**Information**
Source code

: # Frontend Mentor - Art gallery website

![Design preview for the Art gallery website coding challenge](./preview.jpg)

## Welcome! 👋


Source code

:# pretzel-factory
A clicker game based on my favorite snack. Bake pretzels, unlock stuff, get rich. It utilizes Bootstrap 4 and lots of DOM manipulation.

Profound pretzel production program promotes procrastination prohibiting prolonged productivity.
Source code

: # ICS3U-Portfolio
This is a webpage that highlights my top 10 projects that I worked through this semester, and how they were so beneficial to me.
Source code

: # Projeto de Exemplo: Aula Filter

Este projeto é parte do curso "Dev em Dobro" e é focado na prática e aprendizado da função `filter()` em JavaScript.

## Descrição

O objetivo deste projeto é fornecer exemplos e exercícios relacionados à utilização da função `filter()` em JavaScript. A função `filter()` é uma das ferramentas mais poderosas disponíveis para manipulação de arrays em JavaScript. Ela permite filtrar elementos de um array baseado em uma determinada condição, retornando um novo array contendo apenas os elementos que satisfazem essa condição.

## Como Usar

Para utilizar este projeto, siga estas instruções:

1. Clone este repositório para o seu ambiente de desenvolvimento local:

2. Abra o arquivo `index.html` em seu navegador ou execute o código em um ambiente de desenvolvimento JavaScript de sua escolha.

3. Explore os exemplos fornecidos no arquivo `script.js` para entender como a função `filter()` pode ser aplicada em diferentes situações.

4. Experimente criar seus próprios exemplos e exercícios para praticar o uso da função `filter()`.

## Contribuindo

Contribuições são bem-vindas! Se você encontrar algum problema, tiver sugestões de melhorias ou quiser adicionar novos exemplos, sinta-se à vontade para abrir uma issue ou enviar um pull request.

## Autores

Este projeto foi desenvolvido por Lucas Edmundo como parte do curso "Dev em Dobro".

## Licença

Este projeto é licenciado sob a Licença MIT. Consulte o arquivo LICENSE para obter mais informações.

--

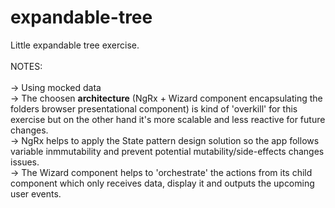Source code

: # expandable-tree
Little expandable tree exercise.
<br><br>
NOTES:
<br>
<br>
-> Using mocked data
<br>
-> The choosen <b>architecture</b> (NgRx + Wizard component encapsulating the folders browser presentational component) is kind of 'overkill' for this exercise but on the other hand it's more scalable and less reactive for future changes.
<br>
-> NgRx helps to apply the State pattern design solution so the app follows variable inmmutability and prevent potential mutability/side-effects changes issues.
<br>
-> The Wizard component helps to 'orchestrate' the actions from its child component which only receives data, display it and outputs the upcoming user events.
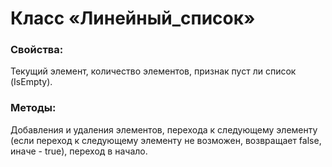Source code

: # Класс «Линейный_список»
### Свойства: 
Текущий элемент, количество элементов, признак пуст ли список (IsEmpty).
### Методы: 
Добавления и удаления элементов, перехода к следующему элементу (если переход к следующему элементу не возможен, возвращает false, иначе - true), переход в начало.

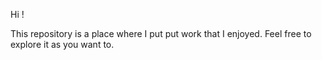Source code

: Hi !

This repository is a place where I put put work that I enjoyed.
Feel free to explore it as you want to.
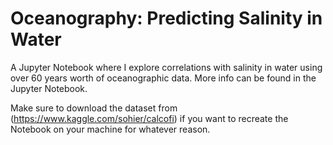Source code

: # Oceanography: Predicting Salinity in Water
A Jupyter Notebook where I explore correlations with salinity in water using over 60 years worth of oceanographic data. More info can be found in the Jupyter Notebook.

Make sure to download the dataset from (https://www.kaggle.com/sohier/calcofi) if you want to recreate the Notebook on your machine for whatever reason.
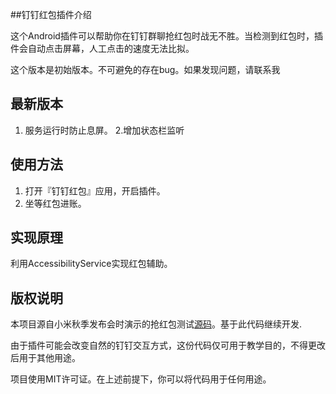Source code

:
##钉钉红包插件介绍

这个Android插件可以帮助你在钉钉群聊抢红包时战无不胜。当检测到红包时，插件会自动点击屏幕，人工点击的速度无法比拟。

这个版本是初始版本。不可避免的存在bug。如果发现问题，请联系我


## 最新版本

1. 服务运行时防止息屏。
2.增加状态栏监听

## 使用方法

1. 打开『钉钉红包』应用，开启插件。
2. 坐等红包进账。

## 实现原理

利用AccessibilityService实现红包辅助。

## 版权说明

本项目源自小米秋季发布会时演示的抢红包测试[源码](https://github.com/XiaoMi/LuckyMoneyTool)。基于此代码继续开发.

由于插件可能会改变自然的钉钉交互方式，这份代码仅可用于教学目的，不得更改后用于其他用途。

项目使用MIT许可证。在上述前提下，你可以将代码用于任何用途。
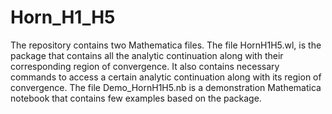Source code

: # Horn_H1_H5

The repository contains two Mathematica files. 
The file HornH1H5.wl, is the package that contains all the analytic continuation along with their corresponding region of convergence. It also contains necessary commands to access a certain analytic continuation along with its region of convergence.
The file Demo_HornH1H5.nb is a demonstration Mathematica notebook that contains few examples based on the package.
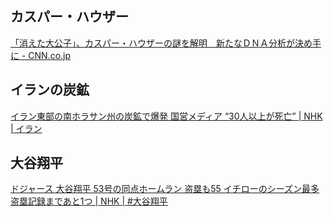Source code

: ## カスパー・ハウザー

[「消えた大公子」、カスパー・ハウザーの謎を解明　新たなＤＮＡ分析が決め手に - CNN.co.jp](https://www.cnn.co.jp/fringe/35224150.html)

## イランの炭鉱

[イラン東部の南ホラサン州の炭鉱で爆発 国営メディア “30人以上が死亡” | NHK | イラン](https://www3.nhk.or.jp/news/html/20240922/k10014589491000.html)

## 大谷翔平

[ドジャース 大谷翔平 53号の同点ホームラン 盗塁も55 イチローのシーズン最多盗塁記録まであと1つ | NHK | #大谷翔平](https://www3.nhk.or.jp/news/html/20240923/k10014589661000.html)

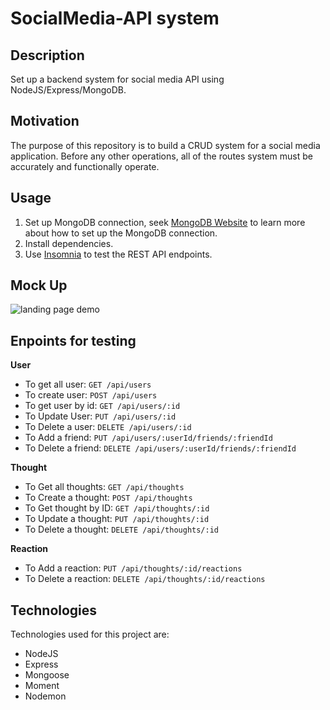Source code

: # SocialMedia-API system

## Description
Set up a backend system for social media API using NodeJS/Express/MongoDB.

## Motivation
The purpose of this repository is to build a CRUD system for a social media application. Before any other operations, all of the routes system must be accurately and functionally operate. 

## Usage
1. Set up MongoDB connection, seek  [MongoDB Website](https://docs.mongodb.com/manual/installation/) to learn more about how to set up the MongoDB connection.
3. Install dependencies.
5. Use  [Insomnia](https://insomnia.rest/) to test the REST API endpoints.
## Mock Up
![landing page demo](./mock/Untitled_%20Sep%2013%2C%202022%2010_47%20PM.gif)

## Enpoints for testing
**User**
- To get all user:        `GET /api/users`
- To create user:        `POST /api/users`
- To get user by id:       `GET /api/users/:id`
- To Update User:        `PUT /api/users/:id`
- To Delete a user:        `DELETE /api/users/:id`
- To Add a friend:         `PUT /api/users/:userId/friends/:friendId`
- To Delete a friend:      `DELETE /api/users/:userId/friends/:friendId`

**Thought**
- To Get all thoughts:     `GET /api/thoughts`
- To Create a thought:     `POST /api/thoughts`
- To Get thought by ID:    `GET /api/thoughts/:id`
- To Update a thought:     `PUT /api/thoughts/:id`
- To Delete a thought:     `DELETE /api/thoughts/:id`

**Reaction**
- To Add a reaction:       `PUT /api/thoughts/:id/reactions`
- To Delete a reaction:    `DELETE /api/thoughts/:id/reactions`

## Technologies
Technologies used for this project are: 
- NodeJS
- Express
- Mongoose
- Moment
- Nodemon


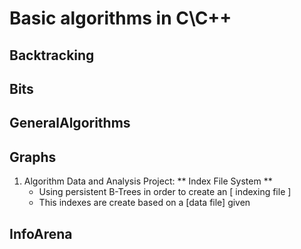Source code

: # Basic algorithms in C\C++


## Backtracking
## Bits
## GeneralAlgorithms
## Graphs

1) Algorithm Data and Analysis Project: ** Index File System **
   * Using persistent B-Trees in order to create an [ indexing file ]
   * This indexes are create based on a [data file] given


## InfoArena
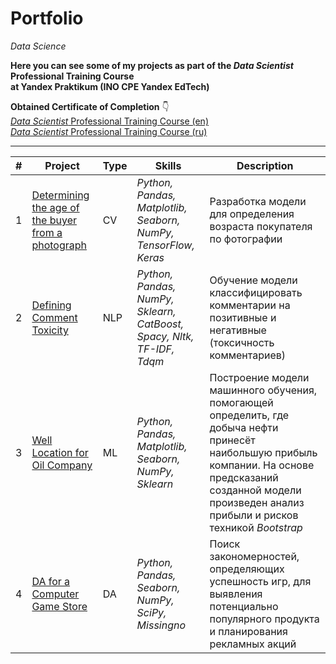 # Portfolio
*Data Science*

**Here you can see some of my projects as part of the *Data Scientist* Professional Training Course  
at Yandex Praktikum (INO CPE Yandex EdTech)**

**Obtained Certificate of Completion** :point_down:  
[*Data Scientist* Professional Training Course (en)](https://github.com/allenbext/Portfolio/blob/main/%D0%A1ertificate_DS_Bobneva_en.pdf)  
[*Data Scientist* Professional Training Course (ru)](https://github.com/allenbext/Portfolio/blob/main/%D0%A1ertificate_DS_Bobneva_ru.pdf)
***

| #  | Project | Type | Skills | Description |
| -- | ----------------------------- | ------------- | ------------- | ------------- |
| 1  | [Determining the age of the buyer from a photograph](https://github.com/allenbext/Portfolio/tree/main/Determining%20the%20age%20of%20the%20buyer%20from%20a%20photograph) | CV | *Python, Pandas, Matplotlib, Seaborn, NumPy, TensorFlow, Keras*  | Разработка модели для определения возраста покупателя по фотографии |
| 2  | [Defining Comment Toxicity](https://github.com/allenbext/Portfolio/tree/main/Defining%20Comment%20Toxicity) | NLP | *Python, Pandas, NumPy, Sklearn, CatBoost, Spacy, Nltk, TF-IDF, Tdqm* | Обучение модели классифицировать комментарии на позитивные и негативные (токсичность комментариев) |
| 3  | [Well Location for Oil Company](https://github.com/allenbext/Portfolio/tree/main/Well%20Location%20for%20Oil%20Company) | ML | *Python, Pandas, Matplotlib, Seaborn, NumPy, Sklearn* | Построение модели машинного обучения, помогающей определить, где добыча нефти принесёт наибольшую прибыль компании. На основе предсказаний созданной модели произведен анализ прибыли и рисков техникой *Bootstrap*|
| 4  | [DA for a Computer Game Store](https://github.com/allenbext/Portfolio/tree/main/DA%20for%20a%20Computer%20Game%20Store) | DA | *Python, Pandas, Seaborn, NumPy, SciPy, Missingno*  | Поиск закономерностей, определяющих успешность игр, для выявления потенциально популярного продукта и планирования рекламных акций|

**Problem requirements**
Extract the lines of the preceding material that run from the line with "- Art gallery website" through the line with "1. Clone este", inclusive, reproducing them exactly and adding nothing.

**Answer to this problem**
: # Frontend Mentor - Art gallery website

![Design preview for the Art gallery website coding challenge](./preview.jpg)

## Welcome! 👋


Source code

:# pretzel-factory
A clicker game based on my favorite snack. Bake pretzels, unlock stuff, get rich. It utilizes Bootstrap 4 and lots of DOM manipulation.

Profound pretzel production program promotes procrastination prohibiting prolonged productivity.
Source code

: # ICS3U-Portfolio
This is a webpage that highlights my top 10 projects that I worked through this semester, and how they were so beneficial to me.
Source code

: # Projeto de Exemplo: Aula Filter

Este projeto é parte do curso "Dev em Dobro" e é focado na prática e aprendizado da função `filter()` em JavaScript.

## Descrição

O objetivo deste projeto é fornecer exemplos e exercícios relacionados à utilização da função `filter()` em JavaScript. A função `filter()` é uma das ferramentas mais poderosas disponíveis para manipulação de arrays em JavaScript. Ela permite filtrar elementos de um array baseado em uma determinada condição, retornando um novo array contendo apenas os elementos que satisfazem essa condição.

## Como Usar

Para utilizar este projeto, siga estas instruções:

1. Clone este repositório para o seu ambiente de desenvolvimento local:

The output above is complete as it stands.